Plain-text document sources —
-- -- --

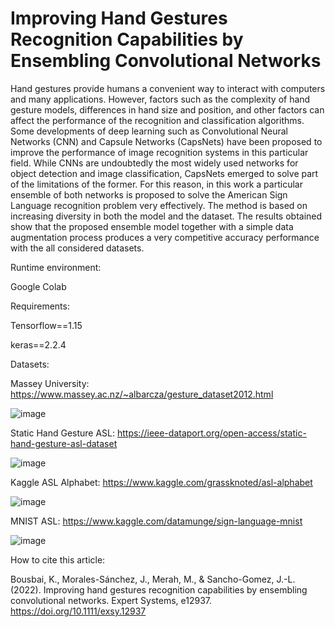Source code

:# Improving Hand Gestures Recognition Capabilities by Ensembling Convolutional Networks
Hand gestures provide humans a convenient way to interact with computers and many applications. However, factors such as the complexity of hand gesture models, differences in hand size and position, and other factors can affect the performance of the recognition and classification algorithms. Some developments of deep learning such as Convolutional Neural Networks (CNN) and Capsule Networks (CapsNets) have been proposed to improve the performance of image recognition systems in this particular field. While CNNs are undoubtedly the most widely used networks for object detection and image classification, CapsNets emerged to solve part of the limitations of the former. For this reason, in this work a particular ensemble of both networks is proposed to solve the American Sign Language recognition problem very effectively. The method is based on increasing diversity in both the model and the dataset. The results obtained show that the proposed ensemble model together with a simple data augmentation process produces a very competitive accuracy performance with the all considered datasets.

Runtime environment:

Google Colab

Requirements:

Tensorflow==1.15

keras==2.2.4

Datasets:

Massey University:
https://www.massey.ac.nz/~albarcza/gesture_dataset2012.html

![image](https://user-images.githubusercontent.com/51031118/152749926-0af3e501-a843-4fa2-b132-a13140d16f71.png)

Static Hand Gesture ASL:
https://ieee-dataport.org/open-access/static-hand-gesture-asl-dataset

![image](https://user-images.githubusercontent.com/51031118/152750070-0f62b82b-f11a-4a54-a1bb-530c2ce6aade.png)

Kaggle ASL Alphabet:
https://www.kaggle.com/grassknoted/asl-alphabet

![image](https://user-images.githubusercontent.com/51031118/152750103-a52171d5-e939-46a0-a8d8-f71d0f0edd23.png)

MNIST ASL:
https://www.kaggle.com/datamunge/sign-language-mnist

![image](https://user-images.githubusercontent.com/51031118/152750049-92841c35-f2ae-4d1b-9977-0a4d52cc696f.png)




How to cite this article: 

Bousbai, K., Morales-Sánchez, J., Merah, M., & Sancho-Gomez, J.-L. (2022). Improving hand gestures recognition
capabilities by ensembling convolutional networks. Expert Systems, e12937. https://doi.org/10.1111/exsy.12937
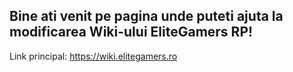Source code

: ## Bine ati venit pe pagina unde puteti ajuta la modificarea Wiki-ului EliteGamers RP!

Link principal: https://wiki.elitegamers.ro
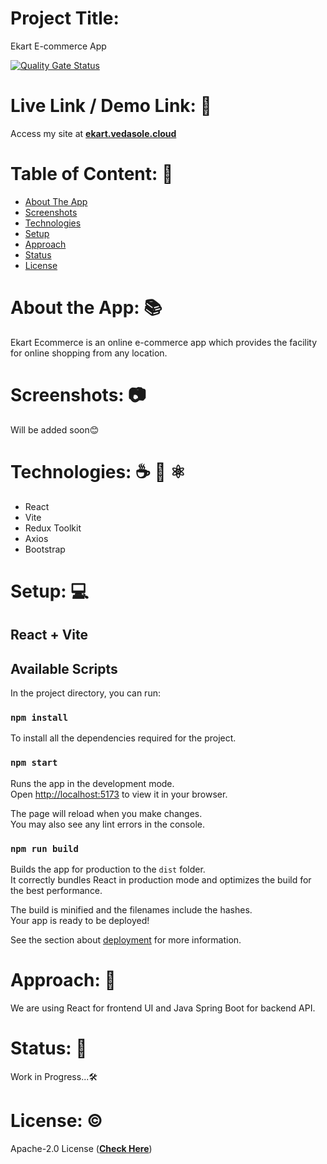 # Project Title:
Ekart E-commerce App

[![Quality Gate Status](https://sonarcloud.io/api/project_badges/measure?project=ved-asole_eKart-ecommerce-app&metric=alert_status)](https://sonarcloud.io/summary/new_code?id=ved-asole_eKart-ecommerce-app)

# Live Link / Demo Link: 🔗
Access my site at **[ekart.vedasole.cloud](https://ekart.vedasole.cloud)**

# Table of Content: 📑

- [About The App](#about-the-app)
- [Screenshots](#screenshots)
- [Technologies](#technologies)
- [Setup](#setup)
- [Approach](#approach)
- [Status](#status)
- [License](#license)

# About the App: 📚
Ekart Ecommerce is an online e-commerce app which provides the facility for online shopping from any location.

# Screenshots: 📷
Will be added soon😊

# Technologies: ☕️ 🐍 ⚛️

- React
- Vite
- Redux Toolkit
- Axios
- Bootstrap

# Setup: 💻

  ## React + Vite

  ## Available Scripts

  In the project directory, you can run:

  ### `npm install`

  To install all the dependencies required for the project.

  ### `npm start`

  Runs the app in the development mode.\
  Open [http://localhost:5173](http://localhost:5173) to view it in your browser.

  The page will reload when you make changes.\
  You may also see any lint errors in the console.

  ### `npm run build`

  Builds the app for production to the `dist` folder.\
  It correctly bundles React in production mode and optimizes the build for the best performance.

  The build is minified and the filenames include the hashes.\
  Your app is ready to be deployed!

  See the section about [deployment](https://vitejs.dev/guide/build.html) for more information.

# Approach: 🚶
We are using React for frontend UI and Java Spring Boot for backend API.

# Status: 📶
Work in Progress...🛠️

# License: ©️
Apache-2.0 License (**[Check Here](https://github.com/ved-asole/eKart-ecommerce-app/blob/master/LICENSE)**)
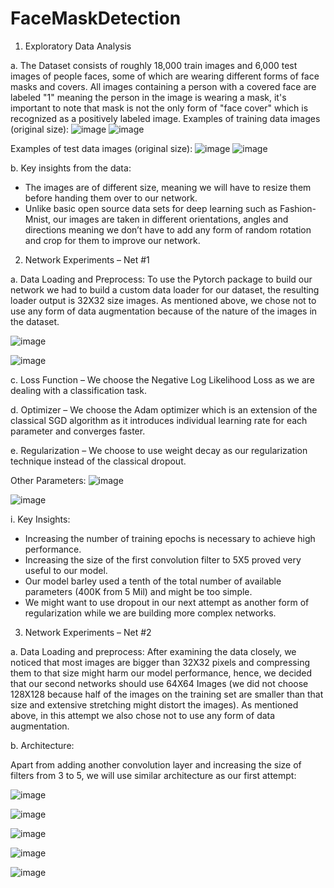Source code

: # FaceMaskDetection

1.	Exploratory Data Analysis

a.	The Dataset consists of roughly 18,000 train images and 6,000 test images of people faces, some of which are wearing different forms of face masks and covers.
All images containing a person with a covered face are labeled "1" meaning the person in the image is wearing a mask, it's important to note that mask is not the only form of "face cover" which is recognized as a positively labeled image.
Examples of training data images (original size):
![image](https://user-images.githubusercontent.com/26842519/94170473-cc0b5400-fe98-11ea-90a2-3d1c9209ff62.png)
![image](https://user-images.githubusercontent.com/26842519/94170490-d1689e80-fe98-11ea-962d-a10b9f55cdd8.png)


Examples of test data images (original size):
![image](https://user-images.githubusercontent.com/26842519/94170515-d9284300-fe98-11ea-93d1-56ed5fb485f1.png)
![image](https://user-images.githubusercontent.com/26842519/94170523-db8a9d00-fe98-11ea-85ad-2a12587017d4.png)

b.	Key insights from the data:
-	The images are of different size, meaning we will have to resize them before handing them over to our network.
-	Unlike basic open source data sets for deep learning such as Fashion-Mnist, our images are taken in different orientations, angles and directions meaning we don’t have to add any form of random rotation and crop for them to improve our network.
2.	Network Experiments – Net #1

a.	Data Loading and Preprocess:
To use the Pytorch package to build our network we had to build a custom data loader for our dataset, the resulting loader output is 32X32 size images.
As mentioned above, we chose not to use any form of data augmentation because of the nature of the images in the dataset.

![image](https://user-images.githubusercontent.com/26842519/94171929-86e82180-fe9a-11ea-98f4-ef0c6bacfc96.png)

![image](https://user-images.githubusercontent.com/26842519/94171953-8e0f2f80-fe9a-11ea-887c-40f2bf2f2a66.png)

c.	Loss Function – We choose the Negative Log Likelihood Loss as we are dealing with a classification task.

d.	Optimizer – We choose the Adam optimizer which is an extension of the classical SGD algorithm as it introduces individual learning rate for each parameter and converges faster.

e.	Regularization – We choose to use weight decay as our regularization technique instead of the classical dropout.

Other Parameters:
![image](https://user-images.githubusercontent.com/26842519/94173222-48536680-fe9c-11ea-98d3-7e55cd6426b6.png)

![image](https://user-images.githubusercontent.com/26842519/94173129-1b9f4f00-fe9c-11ea-917c-a9e830cad99f.png)


i.	Key Insights:
-	Increasing the number of training epochs is necessary to achieve high performance. 
-	Increasing the size of the first convolution filter to 5X5 proved very useful to our model.
-	Our model barley used a tenth of the total number of available parameters (400K from 5 Mil) and might be too simple.
-	We might want to use dropout in our next attempt as another form of regularization while we are building more complex networks.

3.	Network Experiments – Net #2

a.	Data Loading and preprocess:
After examining the data closely, we noticed that most images are bigger than 32X32 pixels and compressing them to that size might harm our model performance, hence, we decided that our second networks should use 64X64 Images (we did not choose 128X128 because half of the images on the training set are smaller than that size and extensive stretching might distort the images).
As mentioned above, in this attempt we also chose not to use any form of data augmentation.

b.	Architecture:

Apart from adding another convolution layer and increasing the size of filters from 3 to 5, we will use similar architecture as our first attempt:

![image](https://user-images.githubusercontent.com/26842519/94172942-d844e080-fe9b-11ea-8c8f-18cf9489fce8.png)

![image](https://user-images.githubusercontent.com/26842519/94170690-08d74b00-fe99-11ea-8b74-cab74332b388.png)

![image](https://user-images.githubusercontent.com/26842519/94170706-0ecd2c00-fe99-11ea-9eb8-2d0b293816c5.png)

![image](https://user-images.githubusercontent.com/26842519/94170733-18569400-fe99-11ea-93c6-fd11c878a414.png)

![image](https://user-images.githubusercontent.com/26842519/94170775-24daec80-fe99-11ea-8e14-68547c8c80db.png)
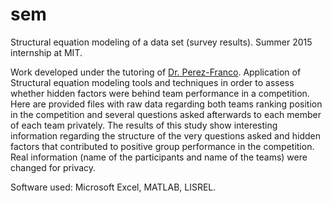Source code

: # sem
Structural equation modeling of a data set (survey results). Summer 2015 internship at MIT.

Work developed under the tutoring of [Dr. Perez-Franco](roberto.mit.edu/about). Application of Structural equation modeling tools and techniques in order to assess whether hidden factors were behind team performance in a competition. Here are provided files with raw data regarding both teams ranking position in the competition and several questions asked afterwards to each member of each team privately. The results of this study show interesting information regarding the structure of the very questions asked and hidden factors that contributed to positive group performance in the competition. Real information (name of the participants and name of the teams) were changed for privacy.

Software used: Microsoft Excel, MATLAB, LISREL.
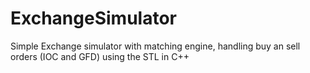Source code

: # ExchangeSimulator
Simple Exchange simulator with matching engine, handling buy an sell orders (IOC and GFD) using the STL in C++
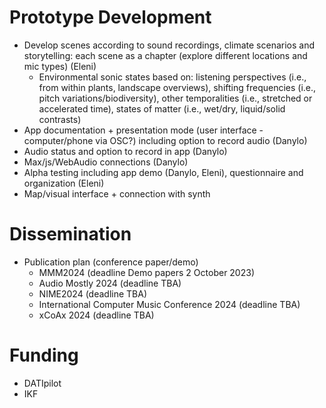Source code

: # Prototype Development

- Develop scenes according to sound recordings, climate scenarios and storytelling: each scene as a chapter (explore different locations and mic types) (Eleni)
  * Environmental sonic states based on: listening perspectives (i.e., from within plants, landscape overviews), shifting frequencies (i.e., pitch variations/biodiversity), other temporalities (i.e., stretched or accelerated time), states of matter (i.e., wet/dry, liquid/solid contrasts)
- App documentation + presentation mode (user interface - computer/phone via OSC?) including option to record audio (Danylo)
- Audio status and option to record in app (Danylo)
- Max/js/WebAudio connections (Danylo)
- Alpha testing including app demo (Danylo, Eleni), questionnaire and organization (Eleni)
- Map/visual interface + connection with synth

# Dissemination

- Publication plan (conference paper/demo)
  * MMM2024 (deadline Demo papers 2 October 2023)
  * Audio Mostly 2024 (deadline TBA)
  * NIME2024 (deadline TBA)
  * International Computer Music Conference 2024 (deadline TBA)
  * xCoAx 2024 (deadline TBA)

# Funding
- DATIpilot
- IKF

-- -- --

EXERCISE OBJECTIVE —
Exact copy, pictures excluded: from the line with "https://www.kaggle.com/grassknoted/asl-alphabet" up to and including the line with "Ekart E-commerce App" in the data above.

ANSWER SECTION —
https://www.kaggle.com/grassknoted/asl-alphabet

![image](https://user-images.githubusercontent.com/51031118/152750103-a52171d5-e939-46a0-a8d8-f71d0f0edd23.png)

MNIST ASL:
https://www.kaggle.com/datamunge/sign-language-mnist

![image](https://user-images.githubusercontent.com/51031118/152750049-92841c35-f2ae-4d1b-9977-0a4d52cc696f.png)




How to cite this article: 

Bousbai, K., Morales-Sánchez, J., Merah, M., & Sancho-Gomez, J.-L. (2022). Improving hand gestures recognition
capabilities by ensembling convolutional networks. Expert Systems, e12937. https://doi.org/10.1111/exsy.12937
Source code

: ## Bine ati venit pe pagina unde puteti ajuta la modificarea Wiki-ului EliteGamers RP!

Link principal: https://wiki.elitegamers.ro
 # Project Title:
Ekart E-commerce App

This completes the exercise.